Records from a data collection
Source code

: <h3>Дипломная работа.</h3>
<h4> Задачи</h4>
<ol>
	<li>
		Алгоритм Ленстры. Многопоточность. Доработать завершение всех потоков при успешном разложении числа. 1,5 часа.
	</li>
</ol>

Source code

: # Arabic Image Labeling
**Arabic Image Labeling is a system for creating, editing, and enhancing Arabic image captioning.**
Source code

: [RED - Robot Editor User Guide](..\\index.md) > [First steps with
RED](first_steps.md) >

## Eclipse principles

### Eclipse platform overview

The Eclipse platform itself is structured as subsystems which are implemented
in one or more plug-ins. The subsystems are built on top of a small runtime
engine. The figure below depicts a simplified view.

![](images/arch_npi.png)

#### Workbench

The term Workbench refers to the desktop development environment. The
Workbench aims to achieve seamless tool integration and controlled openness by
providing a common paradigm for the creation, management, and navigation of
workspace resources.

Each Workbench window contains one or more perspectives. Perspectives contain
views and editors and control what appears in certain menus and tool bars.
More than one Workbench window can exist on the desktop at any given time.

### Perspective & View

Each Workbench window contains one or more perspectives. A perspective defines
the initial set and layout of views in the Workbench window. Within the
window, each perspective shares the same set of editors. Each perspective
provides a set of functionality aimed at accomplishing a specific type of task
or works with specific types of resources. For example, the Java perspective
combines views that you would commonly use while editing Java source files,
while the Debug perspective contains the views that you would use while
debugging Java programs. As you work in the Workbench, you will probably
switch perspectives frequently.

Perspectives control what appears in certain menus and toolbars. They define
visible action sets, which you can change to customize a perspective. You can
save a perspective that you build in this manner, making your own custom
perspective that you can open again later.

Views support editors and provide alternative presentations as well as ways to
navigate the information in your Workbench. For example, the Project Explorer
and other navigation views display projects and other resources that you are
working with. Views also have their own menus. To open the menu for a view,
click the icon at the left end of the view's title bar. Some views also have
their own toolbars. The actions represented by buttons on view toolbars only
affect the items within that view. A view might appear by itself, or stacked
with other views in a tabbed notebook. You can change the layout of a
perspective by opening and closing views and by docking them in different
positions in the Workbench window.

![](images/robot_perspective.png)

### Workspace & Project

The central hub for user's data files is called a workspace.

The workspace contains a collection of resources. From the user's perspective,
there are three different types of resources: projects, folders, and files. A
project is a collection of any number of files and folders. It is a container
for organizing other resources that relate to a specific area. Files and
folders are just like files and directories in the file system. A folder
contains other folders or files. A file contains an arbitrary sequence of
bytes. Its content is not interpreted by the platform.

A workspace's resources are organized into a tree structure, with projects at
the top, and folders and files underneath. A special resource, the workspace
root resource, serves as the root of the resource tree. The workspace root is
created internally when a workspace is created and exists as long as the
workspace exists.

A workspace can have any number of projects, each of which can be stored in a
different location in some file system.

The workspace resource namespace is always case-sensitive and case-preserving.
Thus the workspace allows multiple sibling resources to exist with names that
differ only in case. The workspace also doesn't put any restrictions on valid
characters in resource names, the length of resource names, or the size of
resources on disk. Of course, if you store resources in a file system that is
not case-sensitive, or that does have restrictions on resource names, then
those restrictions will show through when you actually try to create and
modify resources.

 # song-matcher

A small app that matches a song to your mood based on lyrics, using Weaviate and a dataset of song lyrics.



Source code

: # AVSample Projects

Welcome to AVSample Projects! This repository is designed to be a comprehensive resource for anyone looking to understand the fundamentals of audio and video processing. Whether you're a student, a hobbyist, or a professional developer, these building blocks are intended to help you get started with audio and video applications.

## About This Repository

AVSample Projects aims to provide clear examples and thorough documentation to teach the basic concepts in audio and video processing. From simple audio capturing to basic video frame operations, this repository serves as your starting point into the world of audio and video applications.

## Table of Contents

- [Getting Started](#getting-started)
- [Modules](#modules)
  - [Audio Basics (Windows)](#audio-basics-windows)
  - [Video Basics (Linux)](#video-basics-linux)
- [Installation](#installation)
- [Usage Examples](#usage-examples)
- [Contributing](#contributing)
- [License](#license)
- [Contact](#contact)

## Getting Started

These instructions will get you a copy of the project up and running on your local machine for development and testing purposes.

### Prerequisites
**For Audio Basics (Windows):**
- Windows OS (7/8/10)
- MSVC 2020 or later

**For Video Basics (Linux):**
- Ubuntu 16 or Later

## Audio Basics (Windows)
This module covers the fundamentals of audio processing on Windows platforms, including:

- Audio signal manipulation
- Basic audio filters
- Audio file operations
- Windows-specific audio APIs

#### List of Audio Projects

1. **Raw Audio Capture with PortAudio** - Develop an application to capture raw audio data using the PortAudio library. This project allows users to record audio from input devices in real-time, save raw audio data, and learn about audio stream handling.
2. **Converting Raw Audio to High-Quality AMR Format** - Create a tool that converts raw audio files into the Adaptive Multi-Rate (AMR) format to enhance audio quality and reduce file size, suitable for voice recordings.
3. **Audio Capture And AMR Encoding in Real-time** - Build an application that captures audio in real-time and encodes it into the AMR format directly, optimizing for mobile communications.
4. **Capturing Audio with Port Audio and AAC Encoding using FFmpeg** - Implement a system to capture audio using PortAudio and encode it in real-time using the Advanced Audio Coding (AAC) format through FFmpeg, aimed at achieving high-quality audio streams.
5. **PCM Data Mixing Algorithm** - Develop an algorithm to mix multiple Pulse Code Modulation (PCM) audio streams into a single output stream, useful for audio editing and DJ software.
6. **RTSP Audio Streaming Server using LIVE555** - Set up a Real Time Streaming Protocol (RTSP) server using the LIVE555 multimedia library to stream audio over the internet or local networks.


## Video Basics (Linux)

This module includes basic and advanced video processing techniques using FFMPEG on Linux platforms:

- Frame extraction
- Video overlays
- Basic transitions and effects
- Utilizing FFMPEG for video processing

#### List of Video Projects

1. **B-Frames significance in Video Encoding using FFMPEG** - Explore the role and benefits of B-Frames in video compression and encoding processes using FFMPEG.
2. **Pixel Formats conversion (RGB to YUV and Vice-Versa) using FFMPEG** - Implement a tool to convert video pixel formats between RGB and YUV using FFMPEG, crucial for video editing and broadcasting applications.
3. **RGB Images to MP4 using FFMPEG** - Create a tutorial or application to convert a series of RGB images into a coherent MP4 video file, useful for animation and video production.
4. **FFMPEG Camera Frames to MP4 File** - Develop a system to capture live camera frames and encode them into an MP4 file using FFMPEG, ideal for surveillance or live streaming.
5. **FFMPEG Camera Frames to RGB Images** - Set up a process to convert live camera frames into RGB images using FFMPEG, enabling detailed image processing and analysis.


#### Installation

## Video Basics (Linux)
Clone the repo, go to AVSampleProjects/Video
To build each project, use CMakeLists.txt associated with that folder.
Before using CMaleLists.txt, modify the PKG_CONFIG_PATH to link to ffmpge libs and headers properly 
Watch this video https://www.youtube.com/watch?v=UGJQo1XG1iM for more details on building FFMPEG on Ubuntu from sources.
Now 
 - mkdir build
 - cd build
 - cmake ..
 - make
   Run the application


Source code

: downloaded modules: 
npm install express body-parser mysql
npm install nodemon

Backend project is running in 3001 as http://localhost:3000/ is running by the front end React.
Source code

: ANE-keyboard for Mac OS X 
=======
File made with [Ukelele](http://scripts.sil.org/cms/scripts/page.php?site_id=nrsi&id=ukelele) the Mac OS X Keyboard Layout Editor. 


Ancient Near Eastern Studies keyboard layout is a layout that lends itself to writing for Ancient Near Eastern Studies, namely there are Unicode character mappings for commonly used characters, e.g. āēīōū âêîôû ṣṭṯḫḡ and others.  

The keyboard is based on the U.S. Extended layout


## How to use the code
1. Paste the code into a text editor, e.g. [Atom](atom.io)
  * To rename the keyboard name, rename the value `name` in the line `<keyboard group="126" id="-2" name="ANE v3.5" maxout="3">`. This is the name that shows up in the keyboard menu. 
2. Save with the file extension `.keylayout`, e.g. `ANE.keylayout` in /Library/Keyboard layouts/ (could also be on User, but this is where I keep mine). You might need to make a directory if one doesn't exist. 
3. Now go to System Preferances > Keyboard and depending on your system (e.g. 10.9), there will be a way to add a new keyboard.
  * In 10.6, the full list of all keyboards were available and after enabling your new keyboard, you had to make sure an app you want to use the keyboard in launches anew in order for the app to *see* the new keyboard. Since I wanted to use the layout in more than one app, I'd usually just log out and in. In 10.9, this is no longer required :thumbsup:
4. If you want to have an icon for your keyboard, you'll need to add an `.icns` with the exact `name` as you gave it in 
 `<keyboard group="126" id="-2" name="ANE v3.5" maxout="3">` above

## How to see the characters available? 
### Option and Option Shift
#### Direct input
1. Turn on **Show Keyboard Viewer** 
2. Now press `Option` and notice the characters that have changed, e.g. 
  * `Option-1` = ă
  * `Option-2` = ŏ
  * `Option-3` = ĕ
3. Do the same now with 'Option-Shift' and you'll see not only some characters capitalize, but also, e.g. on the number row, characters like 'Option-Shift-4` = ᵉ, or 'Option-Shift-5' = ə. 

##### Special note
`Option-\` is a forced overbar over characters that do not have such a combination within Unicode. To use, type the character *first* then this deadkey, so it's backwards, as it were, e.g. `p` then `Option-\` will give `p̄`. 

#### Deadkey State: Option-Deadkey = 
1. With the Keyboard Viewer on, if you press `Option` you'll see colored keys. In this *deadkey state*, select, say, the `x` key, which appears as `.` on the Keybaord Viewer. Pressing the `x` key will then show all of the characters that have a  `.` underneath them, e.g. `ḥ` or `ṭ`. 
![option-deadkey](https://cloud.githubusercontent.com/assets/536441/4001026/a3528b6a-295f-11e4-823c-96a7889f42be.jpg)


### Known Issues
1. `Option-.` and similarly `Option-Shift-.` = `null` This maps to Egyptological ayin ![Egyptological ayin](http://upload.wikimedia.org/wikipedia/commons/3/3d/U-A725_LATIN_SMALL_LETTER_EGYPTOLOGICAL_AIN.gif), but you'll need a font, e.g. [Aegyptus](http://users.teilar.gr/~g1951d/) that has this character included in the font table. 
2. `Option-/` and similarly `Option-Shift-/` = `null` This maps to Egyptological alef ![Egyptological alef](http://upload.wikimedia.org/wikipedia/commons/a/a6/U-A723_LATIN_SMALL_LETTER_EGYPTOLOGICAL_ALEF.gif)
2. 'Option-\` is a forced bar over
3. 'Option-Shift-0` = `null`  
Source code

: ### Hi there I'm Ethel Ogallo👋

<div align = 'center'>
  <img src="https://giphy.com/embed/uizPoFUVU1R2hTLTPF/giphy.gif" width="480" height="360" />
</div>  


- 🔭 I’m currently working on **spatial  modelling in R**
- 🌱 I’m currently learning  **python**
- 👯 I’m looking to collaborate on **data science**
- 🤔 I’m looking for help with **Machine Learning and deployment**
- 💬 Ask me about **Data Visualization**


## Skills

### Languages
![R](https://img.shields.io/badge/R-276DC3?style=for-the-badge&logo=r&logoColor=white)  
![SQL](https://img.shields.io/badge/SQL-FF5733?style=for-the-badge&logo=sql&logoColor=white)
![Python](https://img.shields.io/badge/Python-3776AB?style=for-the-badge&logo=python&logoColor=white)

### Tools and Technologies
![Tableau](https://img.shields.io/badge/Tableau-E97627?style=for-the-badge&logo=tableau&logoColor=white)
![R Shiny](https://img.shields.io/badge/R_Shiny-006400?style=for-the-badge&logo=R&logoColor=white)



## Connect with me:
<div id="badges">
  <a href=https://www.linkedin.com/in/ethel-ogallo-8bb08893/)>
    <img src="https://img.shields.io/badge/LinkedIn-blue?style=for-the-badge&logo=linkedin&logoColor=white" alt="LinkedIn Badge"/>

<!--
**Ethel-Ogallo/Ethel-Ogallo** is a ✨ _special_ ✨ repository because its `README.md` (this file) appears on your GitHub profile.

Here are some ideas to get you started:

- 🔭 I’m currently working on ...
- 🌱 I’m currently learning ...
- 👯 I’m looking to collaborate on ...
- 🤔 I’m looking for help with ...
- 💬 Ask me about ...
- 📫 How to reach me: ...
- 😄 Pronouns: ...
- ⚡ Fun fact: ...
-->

Exercise aim: Copy the lines above exactly. Start with the line containing "- 💬 Ask me about **Data Visualization**", end with the line containing "<a href=https://www.linkedin.com/in/ethel-ogallo-8bb08893/)>", and include both.

Answer to the exercise:
- 💬 Ask me about **Data Visualization**


## Skills

### Languages
![R](https://img.shields.io/badge/R-276DC3?style=for-the-badge&logo=r&logoColor=white)  
![SQL](https://img.shields.io/badge/SQL-FF5733?style=for-the-badge&logo=sql&logoColor=white)
![Python](https://img.shields.io/badge/Python-3776AB?style=for-the-badge&logo=python&logoColor=white)

### Tools and Technologies
![Tableau](https://img.shields.io/badge/Tableau-E97627?style=for-the-badge&logo=tableau&logoColor=white)
![R Shiny](https://img.shields.io/badge/R_Shiny-006400?style=for-the-badge&logo=R&logoColor=white)



## Connect with me:
<div id="badges">
  <a href=https://www.linkedin.com/in/ethel-ogallo-8bb08893/)>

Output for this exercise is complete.